What is being asked: Print the records below exactly as they appear.

Records:
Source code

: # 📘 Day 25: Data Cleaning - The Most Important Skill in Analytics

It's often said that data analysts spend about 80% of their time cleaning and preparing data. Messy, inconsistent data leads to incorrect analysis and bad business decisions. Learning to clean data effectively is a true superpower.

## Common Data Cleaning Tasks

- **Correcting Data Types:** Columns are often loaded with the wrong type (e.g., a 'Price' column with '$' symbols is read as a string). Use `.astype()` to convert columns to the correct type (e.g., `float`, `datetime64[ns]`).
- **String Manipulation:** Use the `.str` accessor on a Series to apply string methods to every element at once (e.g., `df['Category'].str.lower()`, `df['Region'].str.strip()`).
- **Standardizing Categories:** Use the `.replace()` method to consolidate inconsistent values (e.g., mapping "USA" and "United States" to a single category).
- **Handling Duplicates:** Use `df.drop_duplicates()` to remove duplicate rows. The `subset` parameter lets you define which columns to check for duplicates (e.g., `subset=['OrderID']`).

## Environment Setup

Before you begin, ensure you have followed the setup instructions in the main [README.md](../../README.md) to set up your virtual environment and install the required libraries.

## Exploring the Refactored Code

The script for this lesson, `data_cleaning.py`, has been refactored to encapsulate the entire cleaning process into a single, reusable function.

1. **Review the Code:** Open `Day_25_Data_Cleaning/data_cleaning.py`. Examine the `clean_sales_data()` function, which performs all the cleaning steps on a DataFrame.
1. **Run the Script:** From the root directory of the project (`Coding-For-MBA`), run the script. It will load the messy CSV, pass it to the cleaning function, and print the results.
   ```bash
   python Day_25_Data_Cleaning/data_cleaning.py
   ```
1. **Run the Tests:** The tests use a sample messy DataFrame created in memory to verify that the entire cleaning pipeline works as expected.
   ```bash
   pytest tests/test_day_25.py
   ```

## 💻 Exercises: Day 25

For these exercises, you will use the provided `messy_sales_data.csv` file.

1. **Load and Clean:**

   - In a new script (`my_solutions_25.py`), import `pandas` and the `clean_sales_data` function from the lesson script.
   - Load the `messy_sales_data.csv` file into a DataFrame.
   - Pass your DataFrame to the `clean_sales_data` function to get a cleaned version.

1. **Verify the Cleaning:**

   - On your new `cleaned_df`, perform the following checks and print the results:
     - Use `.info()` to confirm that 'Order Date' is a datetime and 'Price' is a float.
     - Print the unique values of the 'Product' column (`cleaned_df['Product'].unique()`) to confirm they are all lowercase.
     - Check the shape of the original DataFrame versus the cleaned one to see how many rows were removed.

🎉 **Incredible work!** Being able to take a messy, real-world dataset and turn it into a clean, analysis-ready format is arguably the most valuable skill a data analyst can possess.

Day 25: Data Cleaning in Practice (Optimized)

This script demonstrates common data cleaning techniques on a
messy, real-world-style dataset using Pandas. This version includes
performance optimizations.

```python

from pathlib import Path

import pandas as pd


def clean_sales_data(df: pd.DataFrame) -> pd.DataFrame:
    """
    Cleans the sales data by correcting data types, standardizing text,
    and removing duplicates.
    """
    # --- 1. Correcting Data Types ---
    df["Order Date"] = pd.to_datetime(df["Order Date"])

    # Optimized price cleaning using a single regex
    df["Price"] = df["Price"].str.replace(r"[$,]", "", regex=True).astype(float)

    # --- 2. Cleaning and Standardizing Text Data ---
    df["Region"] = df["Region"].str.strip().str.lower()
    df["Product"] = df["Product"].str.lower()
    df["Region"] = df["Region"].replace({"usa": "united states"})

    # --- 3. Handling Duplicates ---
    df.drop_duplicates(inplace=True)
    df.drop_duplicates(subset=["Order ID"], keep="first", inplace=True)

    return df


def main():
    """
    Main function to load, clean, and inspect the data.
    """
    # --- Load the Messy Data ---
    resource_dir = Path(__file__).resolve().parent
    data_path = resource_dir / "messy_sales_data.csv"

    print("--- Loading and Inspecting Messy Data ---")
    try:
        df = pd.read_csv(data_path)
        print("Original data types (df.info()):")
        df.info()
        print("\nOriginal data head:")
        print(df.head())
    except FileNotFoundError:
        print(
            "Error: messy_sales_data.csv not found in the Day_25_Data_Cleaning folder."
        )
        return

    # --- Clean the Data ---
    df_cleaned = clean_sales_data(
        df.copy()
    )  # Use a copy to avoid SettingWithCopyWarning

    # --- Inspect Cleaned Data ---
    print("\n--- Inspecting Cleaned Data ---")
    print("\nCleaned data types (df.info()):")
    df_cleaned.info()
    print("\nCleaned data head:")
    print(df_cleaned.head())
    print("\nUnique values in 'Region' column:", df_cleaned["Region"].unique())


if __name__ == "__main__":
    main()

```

Response:
Source code

: # 📘 Day 25: Data Cleaning - The Most Important Skill in Analytics

It's often said that data analysts spend about 80% of their time cleaning and preparing data. Messy, inconsistent data leads to incorrect analysis and bad business decisions. Learning to clean data effectively is a true superpower.

## Common Data Cleaning Tasks

- **Correcting Data Types:** Columns are often loaded with the wrong type (e.g., a 'Price' column with '$' symbols is read as a string). Use `.astype()` to convert columns to the correct type (e.g., `float`, `datetime64[ns]`).
- **String Manipulation:** Use the `.str` accessor on a Series to apply string methods to every element at once (e.g., `df['Category'].str.lower()`, `df['Region'].str.strip()`).
- **Standardizing Categories:** Use the `.replace()` method to consolidate inconsistent values (e.g., mapping "USA" and "United States" to a single category).
- **Handling Duplicates:** Use `df.drop_duplicates()` to remove duplicate rows. The `subset` parameter lets you define which columns to check for duplicates (e.g., `subset=['OrderID']`).

## Environment Setup

Before you begin, ensure you have followed the setup instructions in the main [README.md](../../README.md) to set up your virtual environment and install the required libraries.

## Exploring the Refactored Code

The script for this lesson, `data_cleaning.py`, has been refactored to encapsulate the entire cleaning process into a single, reusable function.

1. **Review the Code:** Open `Day_25_Data_Cleaning/data_cleaning.py`. Examine the `clean_sales_data()` function, which performs all the cleaning steps on a DataFrame.
1. **Run the Script:** From the root directory of the project (`Coding-For-MBA`), run the script. It will load the messy CSV, pass it to the cleaning function, and print the results.
   ```bash
   python Day_25_Data_Cleaning/data_cleaning.py
   ```
1. **Run the Tests:** The tests use a sample messy DataFrame created in memory to verify that the entire cleaning pipeline works as expected.
   ```bash
   pytest tests/test_day_25.py
   ```

## 💻 Exercises: Day 25

For these exercises, you will use the provided `messy_sales_data.csv` file.

1. **Load and Clean:**

   - In a new script (`my_solutions_25.py`), import `pandas` and the `clean_sales_data` function from the lesson script.
   - Load the `messy_sales_data.csv` file into a DataFrame.
   - Pass your DataFrame to the `clean_sales_data` function to get a cleaned version.

1. **Verify the Cleaning:**

   - On your new `cleaned_df`, perform the following checks and print the results:
     - Use `.info()` to confirm that 'Order Date' is a datetime and 'Price' is a float.
     - Print the unique values of the 'Product' column (`cleaned_df['Product'].unique()`) to confirm they are all lowercase.
     - Check the shape of the original DataFrame versus the cleaned one to see how many rows were removed.

🎉 **Incredible work!** Being able to take a messy, real-world dataset and turn it into a clean, analysis-ready format is arguably the most valuable skill a data analyst can possess.

Day 25: Data Cleaning in Practice (Optimized)

This script demonstrates common data cleaning techniques on a
messy, real-world-style dataset using Pandas. This version includes
performance optimizations.

```python

from pathlib import Path

import pandas as pd


def clean_sales_data(df: pd.DataFrame) -> pd.DataFrame:
    """
    Cleans the sales data by correcting data types, standardizing text,
    and removing duplicates.
    """
    # --- 1. Correcting Data Types ---
    df["Order Date"] = pd.to_datetime(df["Order Date"])

    # Optimized price cleaning using a single regex
    df["Price"] = df["Price"].str.replace(r"[$,]", "", regex=True).astype(float)

    # --- 2. Cleaning and Standardizing Text Data ---
    df["Region"] = df["Region"].str.strip().str.lower()
    df["Product"] = df["Product"].str.lower()
    df["Region"] = df["Region"].replace({"usa": "united states"})

    # --- 3. Handling Duplicates ---
    df.drop_duplicates(inplace=True)
    df.drop_duplicates(subset=["Order ID"], keep="first", inplace=True)

    return df


def main():
    """
    Main function to load, clean, and inspect the data.
    """
    # --- Load the Messy Data ---
    resource_dir = Path(__file__).resolve().parent
    data_path = resource_dir / "messy_sales_data.csv"

    print("--- Loading and Inspecting Messy Data ---")
    try:
        df = pd.read_csv(data_path)
        print("Original data types (df.info()):")
        df.info()
        print("\nOriginal data head:")
        print(df.head())
    except FileNotFoundError:
        print(
            "Error: messy_sales_data.csv not found in the Day_25_Data_Cleaning folder."
        )
        return

    # --- Clean the Data ---
    df_cleaned = clean_sales_data(
        df.copy()
    )  # Use a copy to avoid SettingWithCopyWarning

    # --- Inspect Cleaned Data ---
    print("\n--- Inspecting Cleaned Data ---")
    print("\nCleaned data types (df.info()):")
    df_cleaned.info()
    print("\nCleaned data head:")
    print(df_cleaned.head())
    print("\nUnique values in 'Region' column:", df_cleaned["Region"].unique())


if __name__ == "__main__":
    main()

```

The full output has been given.